もちろん謝罪に来るわけではありません。アメリカは当時の原爆投下について「戦争を早期に終決させるためには必要な正当行為だった」としていますし、今回、日本政府も広島市も謝罪は求めていません。僕もそれでいいと思います。事実あの頃の日本軍は「最後の一人まで戦う」決死の方向に走っており、終戦の詔の中でも、この新型爆弾が終戦を決意するきっかけになったと述べられています。核兵器が膨大な無差別殺人と後遺症をもたらす非人道的な兵器であったことは間違いありませんが、投下の理由については歴史的にも謝罪を求める理由はありません。安倍首相はお返しに真珠湾を訪問する意向を示していますが、そういう日米外交が最大のテーマではないので、ちょっとずれている気がします。
最大のテーマは、世界的な核兵器の絶滅に向けて、どれだけ大きなインパクトを与えられるかです。今現在もNPT(核不拡散条約)やCTBT(包括的核実験禁止条約)などで核兵器を減らす方向にありますが、いまだにアメリカには1万5000発もの核兵器があります。ソ連との冷戦時代の6万発に比べれば大きく減少したものの、今でも全世界を何十回も滅亡させることのできる量です。
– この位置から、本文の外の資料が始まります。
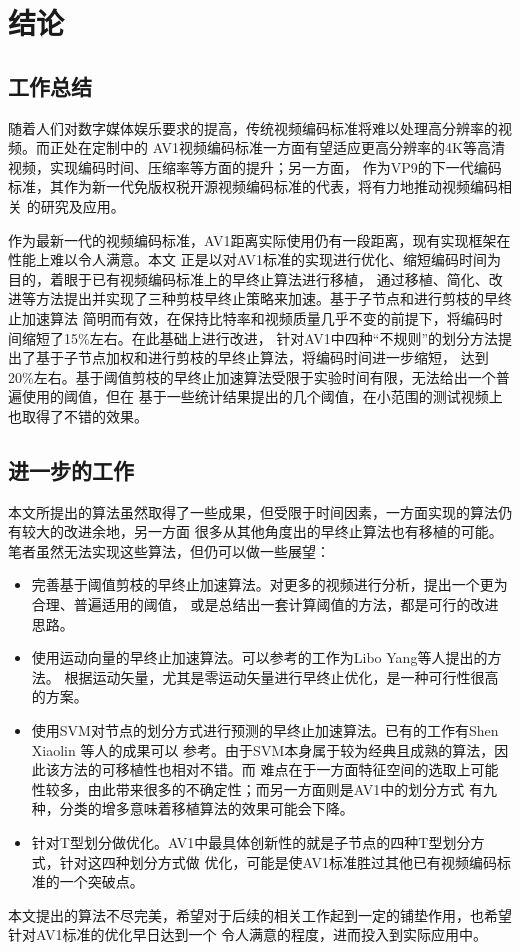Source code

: \chapter{结论}
\label{cha:conclusion}

\section{工作总结}

随着人们对数字媒体娱乐要求的提高，传统视频编码标准将难以处理高分辨率的视频。而正处在定制中的
AV1视频编码标准一方面有望适应更高分辨率的4K等高清视频，实现编码时间、压缩率等方面的提升；另一方面，
作为VP9的下一代编码标准，其作为新一代免版权税开源视频编码标准的代表，将有力地推动视频编码相关
的研究及应用。

作为最新一代的视频编码标准，AV1距离实际使用仍有一段距离，现有实现框架在性能上难以令人满意。本文
正是以对AV1标准的实现进行优化、缩短编码时间为目的，着眼于已有视频编码标准上的早终止算法进行移植，
通过移植、简化、改进等方法提出并实现了三种剪枝早终止策略来加速。基于子节点和进行剪枝的早终止加速算法
简明而有效，在保持比特率和视频质量几乎不变的前提下，将编码时间缩短了15\%左右。在此基础上进行改进，
针对AV1中四种“不规则”的划分方法提出了基于子节点加权和进行剪枝的早终止算法，将编码时间进一步缩短，
达到20\%左右。基于阈值剪枝的早终止加速算法受限于实验时间有限，无法给出一个普遍使用的阈值，但在
基于一些统计结果提出的几个阈值，在小范围的测试视频上也取得了不错的效果。

\section{进一步的工作}

本文所提出的算法虽然取得了一些成果，但受限于时间因素，一方面实现的算法仍有较大的改进余地，另一方面
很多从其他角度出的早终止算法也有移植的可能。笔者虽然无法实现这些算法，但仍可以做一些展望：

\begin{itemize}
    \item 完善基于阈值剪枝的早终止加速算法。对更多的视频进行分析，提出一个更为合理、普遍适用的阈值，
    或是总结出一套计算阈值的方法，都是可行的改进思路。
    \item 使用运动向量的早终止加速算法。可以参考的工作为Libo Yang等人提出的方法\cite{yang2005effective}。
    根据运动矢量，尤其是零运动矢量进行早终止优化，是一种可行性很高的方案。
    \item 使用SVM对节点的划分方式进行预测的早终止加速算法。已有的工作有Shen Xiaolin 等人的成果可以
    参考\cite{shen2013cu}。由于SVM本身属于较为经典且成熟的算法，因此该方法的可移植性也相对不错。而
    难点在于一方面特征空间的选取上可能性较多，由此带来很多的不确定性；而另一方面则是AV1中的划分方式
    有九种，分类的增多意味着移植算法的效果可能会下降。
    \item 针对T型划分做优化。AV1中最具体创新性的就是子节点的四种T型划分方式，针对这四种划分方式做
    优化，可能是使AV1标准胜过其他已有视频编码标准的一个突破点。
\end{itemize}

本文提出的算法不尽完美，希望对于后续的相关工作起到一定的铺垫作用，也希望针对AV1标准的优化早日达到一个
令人满意的程度，进而投入到实际应用中。
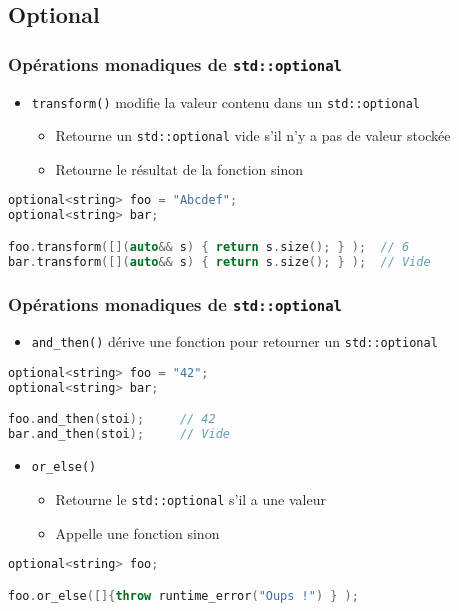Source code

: \documentclass[C++.tex]{subfiles}
\begin{document}
\subsection*{Optional}
\begin{frame}[fragile]
	\frametitle{Opérations monadiques de \lstinline|std::optional|}
	\begin{itemize}
		\item \lstinline|transform()| modifie la valeur contenu dans un \lstinline|std::optional|


		\begin{itemize}
			\item Retourne un \lstinline|std::optional| vide s'il n'y a pas de valeur stockée
			\item Retourne le résultat de la fonction sinon
		\end{itemize}
	\end{itemize}

	\begin{lstlisting}[language=C++]
optional<string> foo = "Abcdef";
optional<string> bar;

foo.transform([](auto&& s) { return s.size(); } );	// 6
bar.transform([](auto&& s) { return s.size(); } );  // Vide\end{lstlisting}
\end{frame}

\begin{frame}[fragile]
	\frametitle{Opérations monadiques de \lstinline|std::optional|}
	\begin{itemize}
		\item \lstinline|and_then()| dérive une fonction pour retourner un \lstinline|std::optional|
	\end{itemize}

	\begin{lstlisting}[language=C++]
optional<string> foo = "42";
optional<string> bar;

foo.and_then(stoi);		// 42
bar.and_then(stoi);		// Vide\end{lstlisting}

	\begin{itemize}
		\item \lstinline|or_else()| 
		\begin{itemize}
			\item Retourne le \lstinline|std::optional| s'il a une valeur
			\item Appelle une fonction sinon
		\end{itemize}
	\end{itemize}

	\begin{lstlisting}[language=C++]
optional<string> foo;

foo.or_else([]{throw runtime_error("Oups !") } );\end{lstlisting}
\end{frame}
\end{document}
国際条約に逆行するように、NPT以降に核保有国となったインドやパキスタンなどの国々や、新たに核実験をして核兵器を持とうとする北朝鮮のような国もあります。反核兵器の理念がどれだけ世界に浸透しているのかを考えると、非常に残念なものがあります。アメリカの次期大統領選で共和党から立候補するドナルド・トランプ氏など、「北朝鮮の核兵器に対抗するべく日本も核兵器を持てばいい」などと発言する人が人気を集めている現状を見ると、悲観的にならざるを得ません。
もう一つ残念なことは、明らかに使用を禁ずるべき核兵器が、「非人道的な兵器」の定義に含まれていないという現状です。毒ガス兵器や対人地雷などは、非人道的な兵器とされているのに、なぜこんなにも悲惨な大量破壊兵器である核兵器が、それに当てはまらないのでしょうか。今回のオバマ大統領の広島訪問をきっかけに、核兵器の絶対使用禁止をあらためて明示すべきです。
最後に残念なことは、広島を訪問してくれるのが、大統領退任間際のオバマさんだということです。広島の平和記念資料館には、僕も何度も訪れていますが、レポーターを連れて行ったら泣き出したほど、インパクトの強い展示がなされています。訪れれば誰もが胸につまされるものがあります。せっかくオバマさんが目覚めてくれても、あと数ヶ月の任期です。僕はできれば、アメリカ合衆国の大統領が新しく就任したら、最初の訪日で広島を訪問することが習慣になるべきだと思っています。自分の国が持っている武器がどんなものか、しっかり把握しておくのは、大統領の使命だと言えるでしょう。
今回の広島訪問による「実感」と「驚き」をオバマ大統領がどのように言葉にしてくれ、各国のマスコミがどのように報道してくれるのか、期待を持って見守りたいと思います。